What this dot point is asking

SEAB wants you to express complex numbers in modulus-argument (polar) form and in exponential form, convert between Cartesian and these forms, and use them to multiply, divide and raise to powers, applying de Moivre's theorem.

The answer

Modulus and argument

For $z = a + bi$ :

The modulus $|z| = r = \sqrt{a^2 + b^2}$ is the distance from the origin.
The argument $\arg z = \theta$ is the angle from the positive real axis, taken in the range $-\pi < \theta \leq \pi$ (the principal argument).

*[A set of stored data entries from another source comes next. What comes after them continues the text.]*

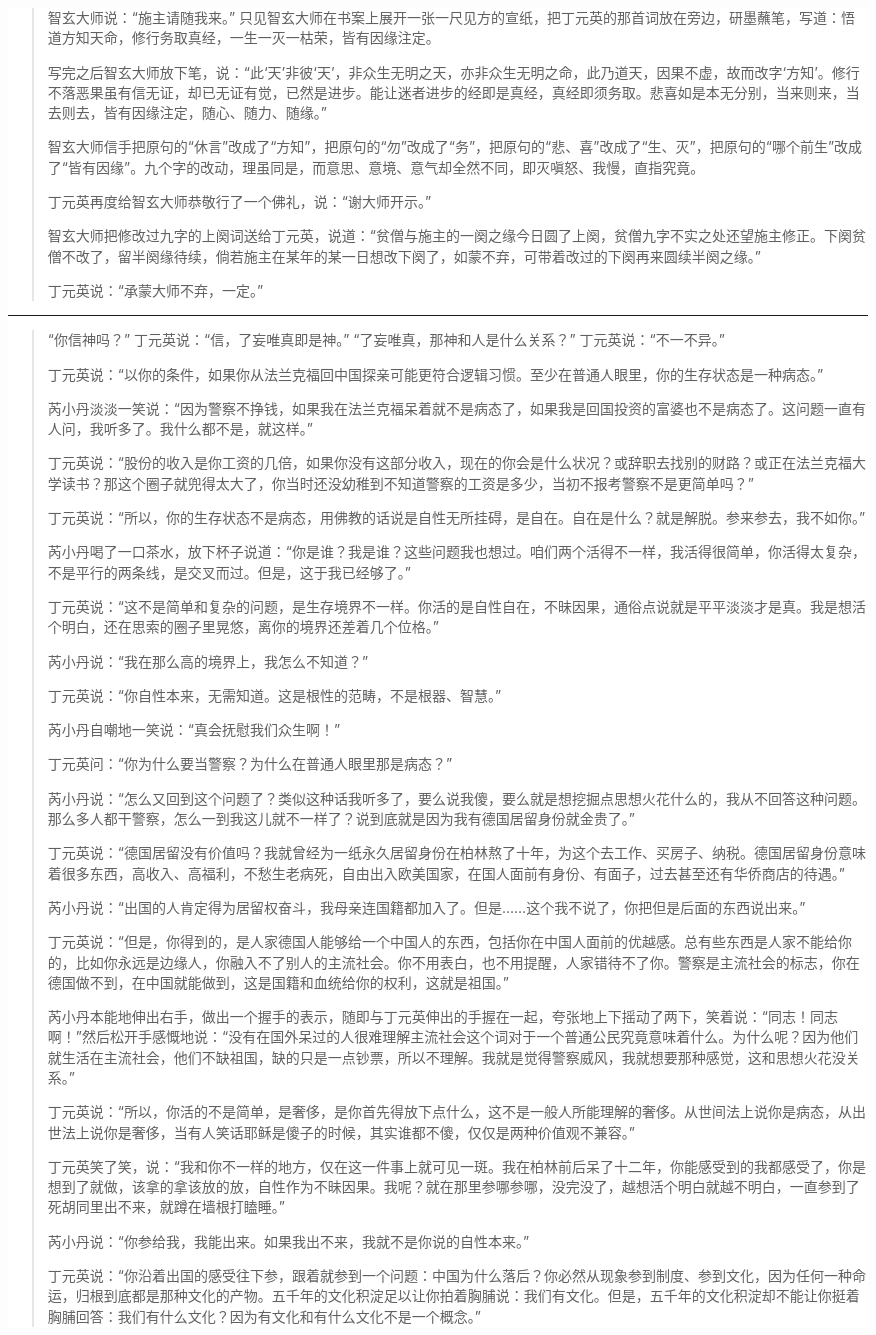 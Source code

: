> 智玄大师说：“施主请随我来。” 只见智玄大师在书案上展开一张一尺见方的宣纸，把丁元英的那首词放在旁边，研墨蘸笔，写道：悟道方知天命，修行务取真经，一生一灭一枯荣，皆有因缘注定。
>
> 写完之后智玄大师放下笔，说：“此‘天’非彼‘天’，非众生无明之天，亦非众生无明之命，此乃道天，因果不虚，故而改字‘方知’。修行不落恶果虽有信无证，却已无证有觉，已然是进步。能让迷者进步的经即是真经，真经即须务取。悲喜如是本无分别，当来则来，当去则去，皆有因缘注定，随心、随力、随缘。”
>
> 智玄大师信手把原句的“休言”改成了“方知”，把原句的“勿”改成了“务”，把原句的“悲、喜”改成了“生、灭”，把原句的“哪个前生”改成了“皆有因缘”。九个字的改动，理虽同是，而意思、意境、意气却全然不同，即灭嗔怒、我慢，直指究竟。
> 
> 丁元英再度给智玄大师恭敬行了一个佛礼，说：“谢大师开示。”
>
> 智玄大师把修改过九字的上阕词送给丁元英，说道：“贫僧与施主的一阕之缘今日圆了上阕，贫僧九字不实之处还望施主修正。下阕贫僧不改了，留半阕缘待续，倘若施主在某年的某一日想改下阕了，如蒙不弃，可带着改过的下阕再来圆续半阕之缘。”
>
> 丁元英说：“承蒙大师不弃，一定。”

---

> “你信神吗？” 丁元英说：“信，了妄唯真即是神。” “了妄唯真，那神和人是什么关系？” 丁元英说：“不一不异。”
>
> 丁元英说：“以你的条件，如果你从法兰克福回中国探亲可能更符合逻辑习惯。至少在普通人眼里，你的生存状态是一种病态。”
>
> 芮小丹淡淡一笑说：“因为警察不挣钱，如果我在法兰克福呆着就不是病态了，如果我是回国投资的富婆也不是病态了。这问题一直有人问，我听多了。我什么都不是，就这样。”
>
> 丁元英说：“股份的收入是你工资的几倍，如果你没有这部分收入，现在的你会是什么状况？或辞职去找别的财路？或正在法兰克福大学读书？那这个圈子就兜得太大了，你当时还没幼稚到不知道警察的工资是多少，当初不报考警察不是更简单吗？”
>
> 丁元英说：“所以，你的生存状态不是病态，用佛教的话说是自性无所挂碍，是自在。自在是什么？就是解脱。参来参去，我不如你。”
>
> 芮小丹喝了一口茶水，放下杯子说道：“你是谁？我是谁？这些问题我也想过。咱们两个活得不一样，我活得很简单，你活得太复杂，不是平行的两条线，是交叉而过。但是，这于我已经够了。”
>
> 丁元英说：“这不是简单和复杂的问题，是生存境界不一样。你活的是自性自在，不昧因果，通俗点说就是平平淡淡才是真。我是想活个明白，还在思索的圈子里晃悠，离你的境界还差着几个位格。”
>
> 芮小丹说：“我在那么高的境界上，我怎么不知道？”
>
> 丁元英说：“你自性本来，无需知道。这是根性的范畴，不是根器、智慧。”
>
> 芮小丹自嘲地一笑说：“真会抚慰我们众生啊！”
> 
> 丁元英问：“你为什么要当警察？为什么在普通人眼里那是病态？”
>
> 芮小丹说：“怎么又回到这个问题了？类似这种话我听多了，要么说我傻，要么就是想挖掘点思想火花什么的，我从不回答这种问题。那么多人都干警察，怎么一到我这儿就不一样了？说到底就是因为我有德国居留身份就金贵了。”
>
> 丁元英说：“德国居留没有价值吗？我就曾经为一纸永久居留身份在柏林熬了十年，为这个去工作、买房子、纳税。德国居留身份意味着很多东西，高收入、高福利，不愁生老病死，自由出入欧美国家，在国人面前有身份、有面子，过去甚至还有华侨商店的待遇。”
>
> 芮小丹说：“出国的人肯定得为居留权奋斗，我母亲连国籍都加入了。但是……这个我不说了，你把但是后面的东西说出来。”
>
> 丁元英说：“但是，你得到的，是人家德国人能够给一个中国人的东西，包括你在中国人面前的优越感。总有些东西是人家不能给你的，比如你永远是边缘人，你融入不了别人的主流社会。你不用表白，也不用提醒，人家错待不了你。警察是主流社会的标志，你在德国做不到，在中国就能做到，这是国籍和血统给你的权利，这就是祖国。”
>
> 芮小丹本能地伸出右手，做出一个握手的表示，随即与丁元英伸出的手握在一起，夸张地上下摇动了两下，笑着说：“同志！同志啊！”然后松开手感慨地说：“没有在国外呆过的人很难理解主流社会这个词对于一个普通公民究竟意味着什么。为什么呢？因为他们就生活在主流社会，他们不缺祖国，缺的只是一点钞票，所以不理解。我就是觉得警察威风，我就想要那种感觉，这和思想火花没关系。”
>
> 丁元英说：“所以，你活的不是简单，是奢侈，是你首先得放下点什么，这不是一般人所能理解的奢侈。从世间法上说你是病态，从出世法上说你是奢侈，当有人笑话耶稣是傻子的时候，其实谁都不傻，仅仅是两种价值观不兼容。”
> 
> 丁元英笑了笑，说：“我和你不一样的地方，仅在这一件事上就可见一斑。我在柏林前后呆了十二年，你能感受到的我都感受了，你是想到了就做，该拿的拿该放的放，自性作为不昧因果。我呢？就在那里参哪参哪，没完没了，越想活个明白就越不明白，一直参到了死胡同里出不来，就蹲在墙根打瞌睡。”
>
> 芮小丹说：“你参给我，我能出来。如果我出不来，我就不是你说的自性本来。”
>
> 丁元英说：“你沿着出国的感受往下参，跟着就参到一个问题：中国为什么落后？你必然从现象参到制度、参到文化，因为任何一种命运，归根到底都是那种文化的产物。五千年的文化积淀足以让你拍着胸脯说：我们有文化。但是，五千年的文化积淀却不能让你挺着胸脯回答：我们有什么文化？因为有文化和有什么文化不是一个概念。”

Then $z = r(\cos\theta + i\sin\theta)$ , the polar form.

Exponential form

Euler's relation $e^{i\theta} = \cos\theta + i\sin\theta$ gives the compact exponential form:

z = r e^{i\theta}.

This is the most efficient form for multiplication, division and powers.

Multiplication and division

In exponential form the rules are simply:

z_1 z_2 = r_1 r_2\, e^{i(\theta_1 + \theta_2)}, \qquad \frac{z_1}{z_2} = \frac{r_1}{r_2}\, e^{i(\theta_1 - \theta_2)}.

You multiply the moduli and add the arguments (subtract for division). This is far quicker than Cartesian multiplication.

De Moivre's theorem

Raising to a power:

z^n = r^n e^{in\theta} = r^n(\cos n\theta + i\sin n\theta).

So you raise the modulus to the power and multiply the argument by $n$ . Care with the quadrant of the argument is essential when converting back.

Worked example

Given $z = 2e^{i\pi/6}$ and $w = 3e^{i\pi/4}$ , find $zw$ and $\dfrac{z}{w}$ in exponential form, and find $z^3$ in Cartesian form.

Step 1: Multiply

Multiply moduli, add arguments: $zw = 2 \times 3\, e^{i(\pi/6 + \pi/4)} = 6 e^{i 5\pi/12}$ (since $\tfrac{\pi}{6} + \tfrac{\pi}{4} = \tfrac{2\pi + 3\pi}{12} = \tfrac{5\pi}{12}$ ).

Step 2: Divide

Divide moduli, subtract arguments: $\dfrac{z}{w} = \dfrac{2}{3}\, e^{i(\pi/6 - \pi/4)} = \dfrac{2}{3} e^{-i\pi/12}$ .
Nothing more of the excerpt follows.